The details of the relation between self-knowledge and the best state of the soul are not spelled out in the
Apology
. What is clear is that here Plato enunciates the theme of the relation between knowledge and goodness which is central to many of the dialogues, and that that theme is presented in the
Apology
as the core of Socrates’ answer to the charge of not recognizing the gods of the city. Unlike Xenophon,
Plato says nothing about Socrates’ practice of conventional religious observance, public or private. Instead he presents the philosophic life itself as a higher kind of religious practice, lived in obedience to a god who wants us to make our souls, that is, our selves, as perfect as possible. Each author has Socrates reply to the charge in the terms of his own agenda, Xenophon’s of stressing Socrates’ conventional piety and virtue, Plato’s of presenting him as the exemplar of the philosophic life.

Plato’s version of the replies to the other charges shows the power of Socratic questioning. The charge of introducing new divinities is rebutted by inducing Meletus to acknowledge under cross-examination that his position is inconsistent, since he maintains both that Socrates introduces new divinities and that he acknowledges no gods at all, while the charge of corruption is met by the argument that if Socrates corrupted his associates it must have been unintentionally, since if they were corrupted they would be harmful to him, and no one harms himself intentionally. As the latter thesis is central to the ethical theses which Socrates argues for in several Platonic dialogues, we see Plato shaping his reply to the charges against Socrates by reliance, not merely on Socrates’ argumentative technique, but also on Socratic ethical theory. Plato sees the accusation of Socrates as an attack, not just on the individual, but, more significantly, on the Socratic practice of philosophy, which is to be rebutted by showing its true nature as service to god and by deploying its argumentative and doctrinal resources. Xenophon’s reply, by contrast, has little if any philosophical content.

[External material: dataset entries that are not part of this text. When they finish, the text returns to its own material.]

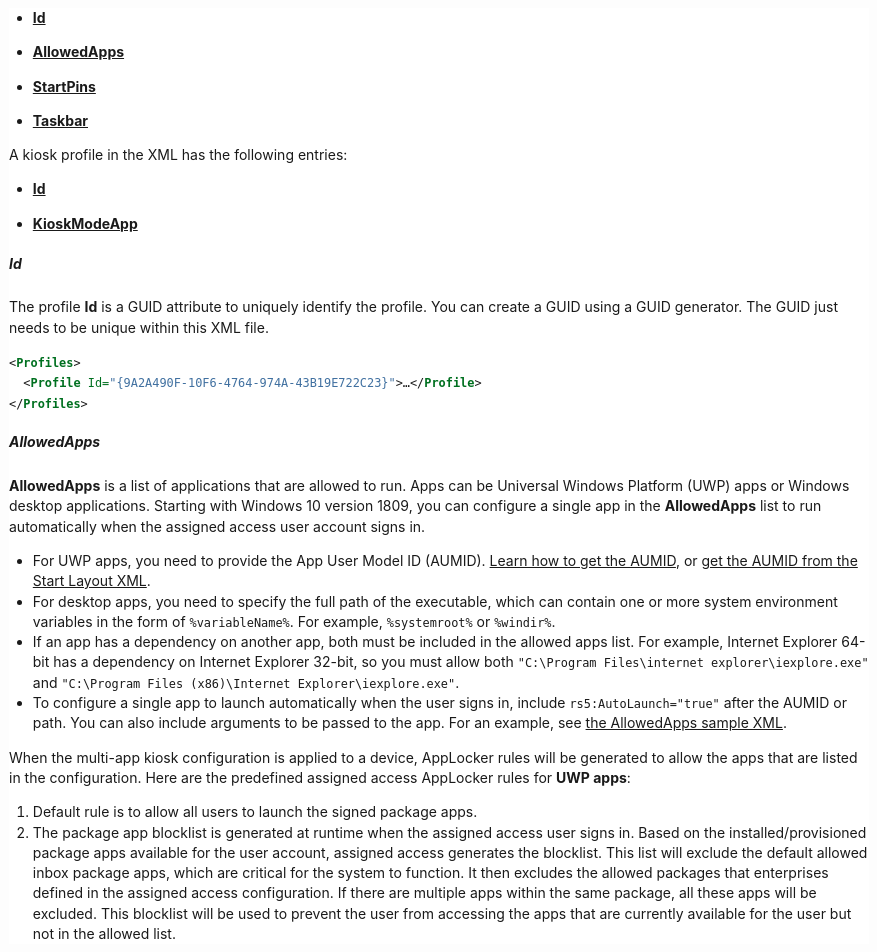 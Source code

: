 - [**Id**](#id) 

- [**AllowedApps**](#allowedapps) 

- [**StartPins**](#startpins) 

- [**Taskbar**](#taskbar) 

A kiosk profile in the XML has the following entries: 

- [**Id**](#id) 

- [**KioskModeApp**](#kioskmodeapp) 

##### Id 

The profile **Id** is a GUID attribute to uniquely identify the profile. You can create a GUID using a GUID generator. The GUID just needs to be unique within this XML file. 

```xml
<Profiles>
  <Profile Id="{9A2A490F-10F6-4764-974A-43B19E722C23}">…</Profile>
</Profiles>
``` 

##### AllowedApps 

**AllowedApps** is a list of applications that are allowed to run. Apps can be Universal Windows Platform (UWP) apps or Windows desktop applications. Starting with Windows 10 version 1809, you can configure a single app in the **AllowedApps** list to run automatically when the assigned access user account signs in. 

- For UWP apps, you need to provide the App User Model ID (AUMID). [Learn how to get the AUMID](./find-the-application-user-model-id-of-an-installed-app.md), or [get the AUMID from the Start Layout XML](#create-the-xml-file).
- For desktop apps, you need to specify the full path of the executable, which can contain one or more system environment variables in the form of `%variableName%`. For example, `%systemroot%` or `%windir%`.
- If an app has a dependency on another app, both must be included in the allowed apps list. For example, Internet Explorer 64-bit has a dependency on Internet Explorer 32-bit, so you must allow both `"C:\Program Files\internet explorer\iexplore.exe"` and `"C:\Program Files (x86)\Internet Explorer\iexplore.exe"`.
- To configure a single app to launch automatically when the user signs in, include `rs5:AutoLaunch="true"` after the AUMID or path. You can also include arguments to be passed to the app. For an example, see [the AllowedApps sample XML](#apps-sample). 

When the multi-app kiosk configuration is applied to a device, AppLocker rules will be generated to allow the apps that are listed in the configuration. Here are the predefined assigned access AppLocker rules for **UWP apps**: 

1. Default rule is to allow all users to launch the signed package apps.
2. The package app blocklist is generated at runtime when the assigned access user signs in. Based on the installed/provisioned package apps available for the user account, assigned access generates the blocklist. This list will exclude the default allowed inbox package apps, which are critical for the system to function. It then excludes the allowed packages that enterprises defined in the assigned access configuration. If there are multiple apps within the same package, all these apps will be excluded. This blocklist will be used to prevent the user from accessing the apps that are currently available for the user but not in the allowed list. 
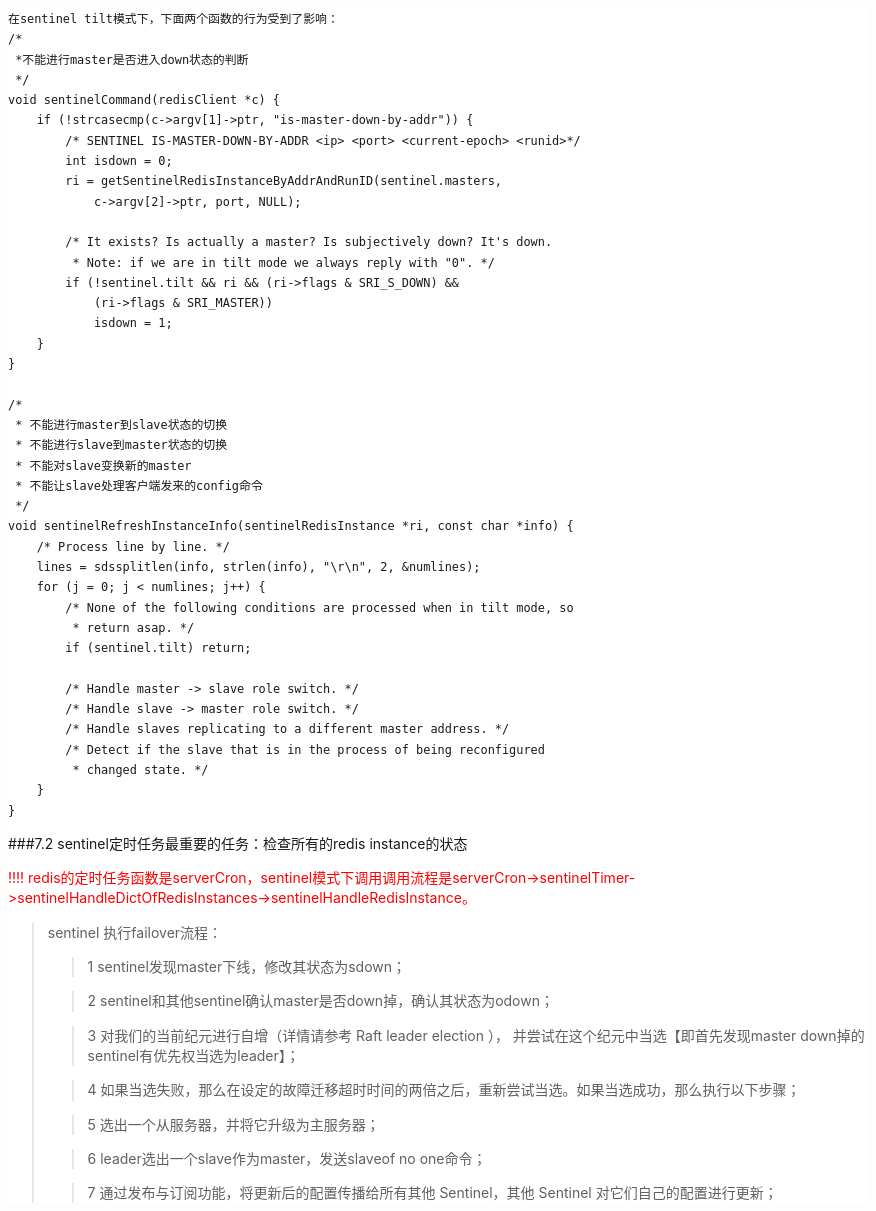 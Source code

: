     在sentinel tilt模式下，下面两个函数的行为受到了影响：
    /*
     *不能进行master是否进入down状态的判断
     */
    void sentinelCommand(redisClient *c) {
        if (!strcasecmp(c->argv[1]->ptr, "is-master-down-by-addr")) {
            /* SENTINEL IS-MASTER-DOWN-BY-ADDR <ip> <port> <current-epoch> <runid>*/
            int isdown = 0;
            ri = getSentinelRedisInstanceByAddrAndRunID(sentinel.masters,
                c->argv[2]->ptr, port, NULL);

            /* It exists? Is actually a master? Is subjectively down? It's down.
             * Note: if we are in tilt mode we always reply with "0". */
            if (!sentinel.tilt && ri && (ri->flags & SRI_S_DOWN) &&
                (ri->flags & SRI_MASTER))
                isdown = 1;
        }
    }

    /*
     * 不能进行master到slave状态的切换
     * 不能进行slave到master状态的切换
     * 不能对slave变换新的master
     * 不能让slave处理客户端发来的config命令
     */
    void sentinelRefreshInstanceInfo(sentinelRedisInstance *ri, const char *info) {
        /* Process line by line. */
        lines = sdssplitlen(info, strlen(info), "\r\n", 2, &numlines);
        for (j = 0; j < numlines; j++) {
            /* None of the following conditions are processed when in tilt mode, so
             * return asap. */
            if (sentinel.tilt) return;

            /* Handle master -> slave role switch. */
            /* Handle slave -> master role switch. */
            /* Handle slaves replicating to a different master address. */
            /* Detect if the slave that is in the process of being reconfigured
             * changed state. */
        }
    }

</font>

###7.2 sentinel定时任务最重要的任务：检查所有的redis instance的状态

<font color=red>

!!!! redis的定时任务函数是serverCron，sentinel模式下调用调用流程是serverCron->sentinelTimer->sentinelHandleDictOfRedisInstances->sentinelHandleRedisInstance。

</font>

> sentinel 执行failover流程：
>> 1 sentinel发现master下线，修改其状态为sdown；
>
>> 2 sentinel和其他sentinel确认master是否down掉，确认其状态为odown；
>
>> 3 对我们的当前纪元进行自增（详情请参考 Raft leader election ）， 并尝试在这个纪元中当选【即首先发现master down掉的sentinel有优先权当选为leader】；
>
>> 4 如果当选失败，那么在设定的故障迁移超时时间的两倍之后，重新尝试当选。如果当选成功，那么执行以下步骤；
>
>> 5 选出一个从服务器，并将它升级为主服务器；
>
>> 6 leader选出一个slave作为master，发送slaveof no one命令；
>
>> 7 通过发布与订阅功能，将更新后的配置传播给所有其他 Sentinel，其他 Sentinel 对它们自己的配置进行更新；
> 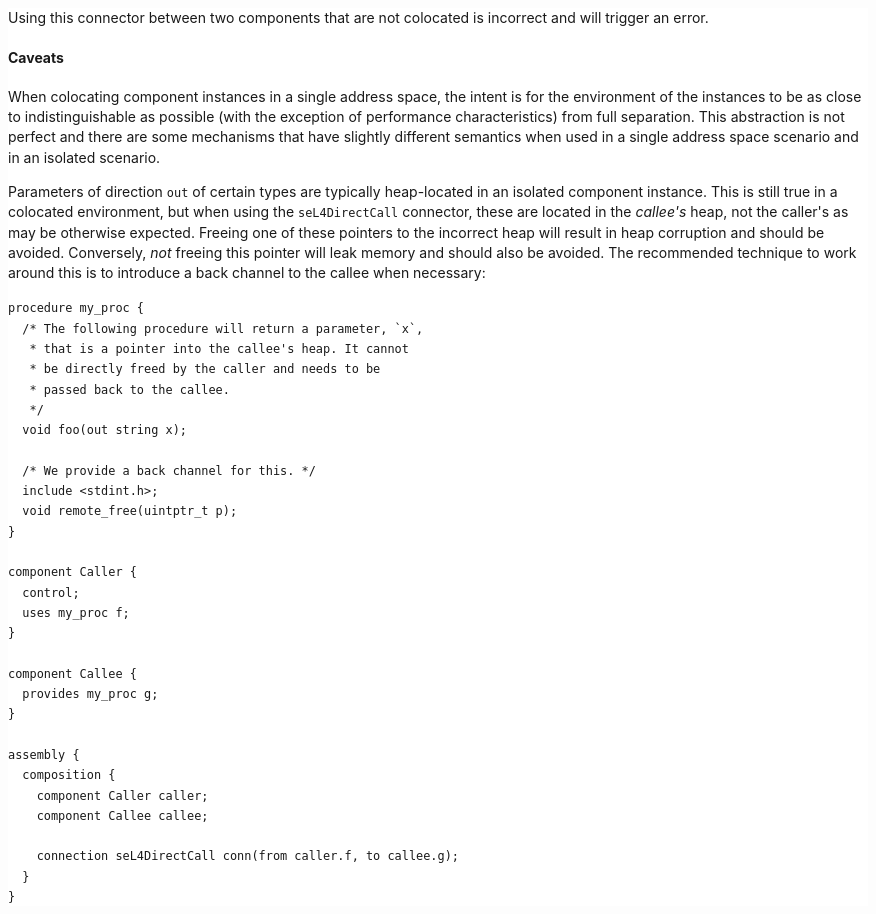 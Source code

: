 Using this connector between two components that are not colocated is incorrect
and will trigger an error.

#### Caveats

When colocating component instances in a single address space, the intent is
for the environment of the instances to be as close to indistinguishable as
possible (with the exception of performance characteristics) from full
separation. This abstraction is not perfect and there are some mechanisms that
have slightly different semantics when used in a single address space scenario
and in an isolated scenario.

Parameters of direction `out` of certain types are typically heap-located in an
isolated component instance. This is still true in a colocated environment, but
when using the `seL4DirectCall` connector, these are located in the _callee's_
heap, not the caller's as may be otherwise expected. Freeing one of these
pointers to the incorrect heap will result in heap corruption and should be
avoided. Conversely, _not_ freeing this pointer will leak memory and should also
be avoided. The recommended technique to work around this is to introduce a back
channel to the callee when necessary:

```camkes
procedure my_proc {
  /* The following procedure will return a parameter, `x`,
   * that is a pointer into the callee's heap. It cannot
   * be directly freed by the caller and needs to be
   * passed back to the callee.
   */
  void foo(out string x);

  /* We provide a back channel for this. */
  include <stdint.h>;
  void remote_free(uintptr_t p);
}

component Caller {
  control;
  uses my_proc f;
}

component Callee {
  provides my_proc g;
}

assembly {
  composition {
    component Caller caller;
    component Callee callee;

    connection seL4DirectCall conn(from caller.f, to callee.g);
  }
}
```
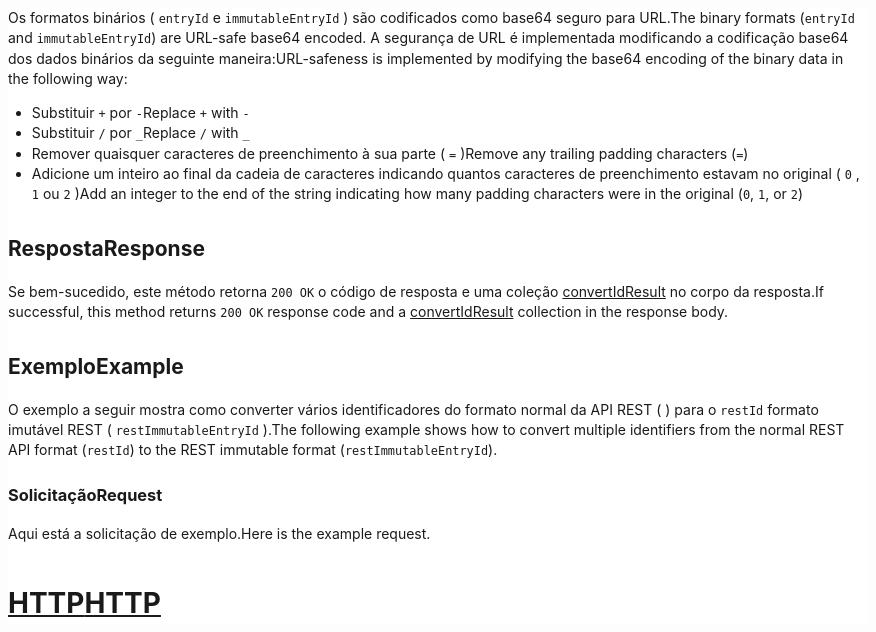 <span data-ttu-id="49a1d-152">Os formatos binários ( `entryId` e `immutableEntryId` ) são codificados como base64 seguro para URL.</span><span class="sxs-lookup"><span data-stu-id="49a1d-152">The binary formats (`entryId` and `immutableEntryId`) are URL-safe base64 encoded.</span></span> <span data-ttu-id="49a1d-153">A segurança de URL é implementada modificando a codificação base64 dos dados binários da seguinte maneira:</span><span class="sxs-lookup"><span data-stu-id="49a1d-153">URL-safeness is implemented by modifying the base64 encoding of the binary data in the following way:</span></span>

- <span data-ttu-id="49a1d-154">Substituir `+` por `-`</span><span class="sxs-lookup"><span data-stu-id="49a1d-154">Replace `+` with `-`</span></span>
- <span data-ttu-id="49a1d-155">Substituir `/` por `_`</span><span class="sxs-lookup"><span data-stu-id="49a1d-155">Replace `/` with `_`</span></span>
- <span data-ttu-id="49a1d-156">Remover quaisquer caracteres de preenchimento à sua parte ( `=` )</span><span class="sxs-lookup"><span data-stu-id="49a1d-156">Remove any trailing padding characters (`=`)</span></span>
- <span data-ttu-id="49a1d-157">Adicione um inteiro ao final da cadeia de caracteres indicando quantos caracteres de preenchimento estavam no original ( `0` , `1` ou `2` )</span><span class="sxs-lookup"><span data-stu-id="49a1d-157">Add an integer to the end of the string indicating how many padding characters were in the original (`0`, `1`, or `2`)</span></span>

## <a name="response"></a><span data-ttu-id="49a1d-158">Resposta</span><span class="sxs-lookup"><span data-stu-id="49a1d-158">Response</span></span>

<span data-ttu-id="49a1d-159">Se bem-sucedido, este método retorna `200 OK` o código de resposta e uma coleção [convertIdResult](../resources/convertidresult.md) no corpo da resposta.</span><span class="sxs-lookup"><span data-stu-id="49a1d-159">If successful, this method returns `200 OK` response code and a [convertIdResult](../resources/convertidresult.md) collection in the response body.</span></span>

## <a name="example"></a><span data-ttu-id="49a1d-160">Exemplo</span><span class="sxs-lookup"><span data-stu-id="49a1d-160">Example</span></span>

<span data-ttu-id="49a1d-161">O exemplo a seguir mostra como converter vários identificadores do formato normal da API REST ( ) para o `restId` formato imutável REST ( `restImmutableEntryId` ).</span><span class="sxs-lookup"><span data-stu-id="49a1d-161">The following example shows how to convert multiple identifiers from the normal REST API format (`restId`) to the REST immutable format (`restImmutableEntryId`).</span></span>

### <a name="request"></a><span data-ttu-id="49a1d-162">Solicitação</span><span class="sxs-lookup"><span data-stu-id="49a1d-162">Request</span></span>

<span data-ttu-id="49a1d-163">Aqui está a solicitação de exemplo.</span><span class="sxs-lookup"><span data-stu-id="49a1d-163">Here is the example request.</span></span>

# <a name="http"></a>[<span data-ttu-id="49a1d-164">HTTP</span><span class="sxs-lookup"><span data-stu-id="49a1d-164">HTTP</span></span>](#tab/http)
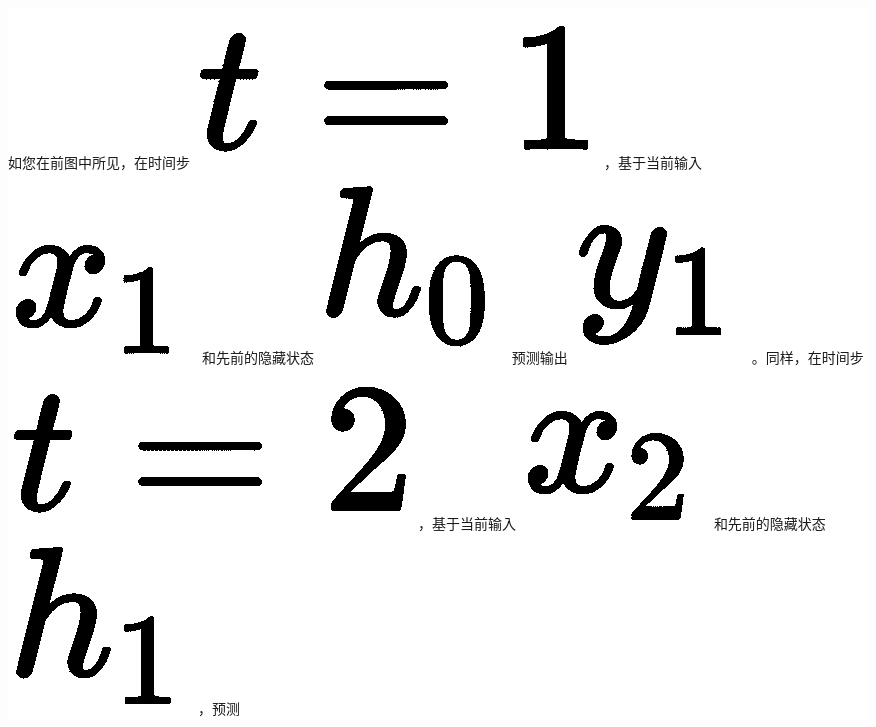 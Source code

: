 如您在前图中所见，在时间步 ![](img/8872a7d9-968c-41fe-9887-abbc14a24781.png)，基于当前输入 ![](img/c0b5e079-f0e9-4776-9802-69bc26929f72.png) 和先前的隐藏状态 ![](img/ba821958-371b-41b1-ad62-dfefef803180.png) 预测输出 ![](img/c188d6dd-d163-4906-89d7-c61a2bfdab8f.png)。同样，在时间步 ![](img/3872e1e6-85c5-4424-9683-cd204d2cb891.png)，基于当前输入 ![](img/d6655da4-2f28-463f-9317-7c187a62e859.png) 和先前的隐藏状态 ![](img/aeac31f3-91bd-487d-88fb-f61d87394fa4.png)，预测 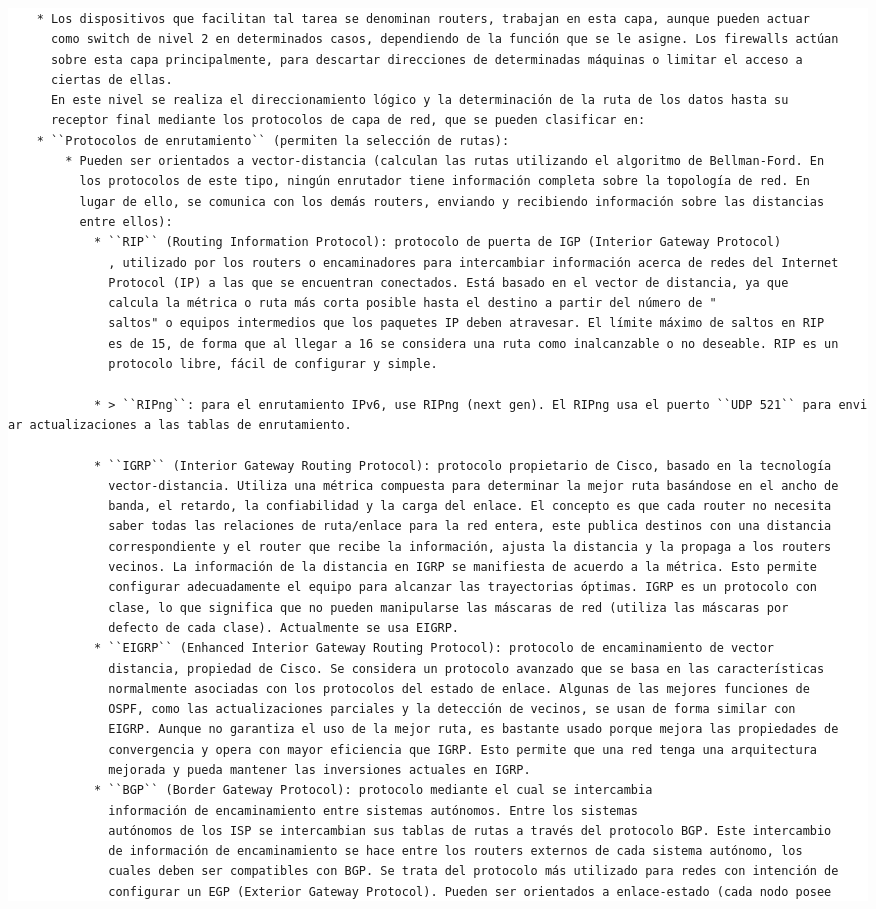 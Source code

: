         * Los dispositivos que facilitan tal tarea se denominan routers, trabajan en esta capa, aunque pueden actuar
          como switch de nivel 2 en determinados casos, dependiendo de la función que se le asigne. Los firewalls actúan
          sobre esta capa principalmente, para descartar direcciones de determinadas máquinas o limitar el acceso a
          ciertas de ellas.  
          En este nivel se realiza el direccionamiento lógico y la determinación de la ruta de los datos hasta su
          receptor final mediante los protocolos de capa de red, que se pueden clasificar en:
        * ``Protocolos de enrutamiento`` (permiten la selección de rutas):
            * Pueden ser orientados a vector-distancia (calculan las rutas utilizando el algoritmo de Bellman-Ford. En
              los protocolos de este tipo, ningún enrutador tiene información completa sobre la topología de red. En
              lugar de ello, se comunica con los demás routers, enviando y recibiendo información sobre las distancias
              entre ellos):
                * ``RIP`` (Routing Information Protocol): protocolo de puerta de IGP (Interior Gateway Protocol)
                  , utilizado por los routers o encaminadores para intercambiar información acerca de redes del Internet
                  Protocol (IP) a las que se encuentran conectados. Está basado en el vector de distancia, ya que
                  calcula la métrica o ruta más corta posible hasta el destino a partir del número de "
                  saltos" o equipos intermedios que los paquetes IP deben atravesar. El límite máximo de saltos en RIP
                  es de 15, de forma que al llegar a 16 se considera una ruta como inalcanzable o no deseable. RIP es un
                  protocolo libre, fácil de configurar y simple.

                * > ``RIPng``: para el enrutamiento IPv6, use RIPng (next gen). El RIPng usa el puerto ``UDP 521`` para enviar actualizaciones a las tablas de enrutamiento.

                * ``IGRP`` (Interior Gateway Routing Protocol): protocolo propietario de Cisco, basado en la tecnología
                  vector-distancia. Utiliza una métrica compuesta para determinar la mejor ruta basándose en el ancho de
                  banda, el retardo, la confiabilidad y la carga del enlace. El concepto es que cada router no necesita
                  saber todas las relaciones de ruta/enlace para la red entera, este publica destinos con una distancia
                  correspondiente y el router que recibe la información, ajusta la distancia y la propaga a los routers
                  vecinos. La información de la distancia en IGRP se manifiesta de acuerdo a la métrica. Esto permite
                  configurar adecuadamente el equipo para alcanzar las trayectorias óptimas. IGRP es un protocolo con
                  clase, lo que significa que no pueden manipularse las máscaras de red (utiliza las máscaras por
                  defecto de cada clase). Actualmente se usa EIGRP.
                * ``EIGRP`` (Enhanced Interior Gateway Routing Protocol): protocolo de encaminamiento de vector
                  distancia, propiedad de Cisco. Se considera un protocolo avanzado que se basa en las características
                  normalmente asociadas con los protocolos del estado de enlace. Algunas de las mejores funciones de
                  OSPF, como las actualizaciones parciales y la detección de vecinos, se usan de forma similar con
                  EIGRP. Aunque no garantiza el uso de la mejor ruta, es bastante usado porque mejora las propiedades de
                  convergencia y opera con mayor eficiencia que IGRP. Esto permite que una red tenga una arquitectura
                  mejorada y pueda mantener las inversiones actuales en IGRP.
                * ``BGP`` (Border Gateway Protocol): protocolo mediante el cual se intercambia  
                  información de encaminamiento entre sistemas autónomos. Entre los sistemas  
                  autónomos de los ISP se intercambian sus tablas de rutas a través del protocolo BGP. Este intercambio
                  de información de encaminamiento se hace entre los routers externos de cada sistema autónomo, los
                  cuales deben ser compatibles con BGP. Se trata del protocolo más utilizado para redes con intención de
                  configurar un EGP (Exterior Gateway Protocol). Pueden ser orientados a enlace-estado (cada nodo posee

It is clear, then, that the hope of reconstructing Socrates’ actual defence speeches at the trial by piecing together the evidence of our two sources is a vain one, since each of the two presents the defence in a form determined by his own particular agenda. The question of whether any particular statement or argument reported by either Plato or Xenophon was actually made or used by Socrates seems to me
unanswerable. Looked at in a wider perspective, it seems to me that Plato’s version may well capture the atmosphere of the trial and of Socrates’ defence more authentically than Xenophon’s, for two reasons. First, the prominence which Plato gives to Aristophanes’ caricature and its effects (entirely absent from Xenophon’s version) sets the accusation in its historical background and gives much more point to the accusations of religious nonconformity and innovation than does Xenophon. Secondly, the presentation of Socrates’ elenctic mission as service to the god and benefit to the city expresses much better than Xenophon’s bland presentation the unconventional character of Socrates’ defence, and, ironically enough, displays much more forcefully than his own version the arrogance which he says all writers have remarked on and which he sets out to explain.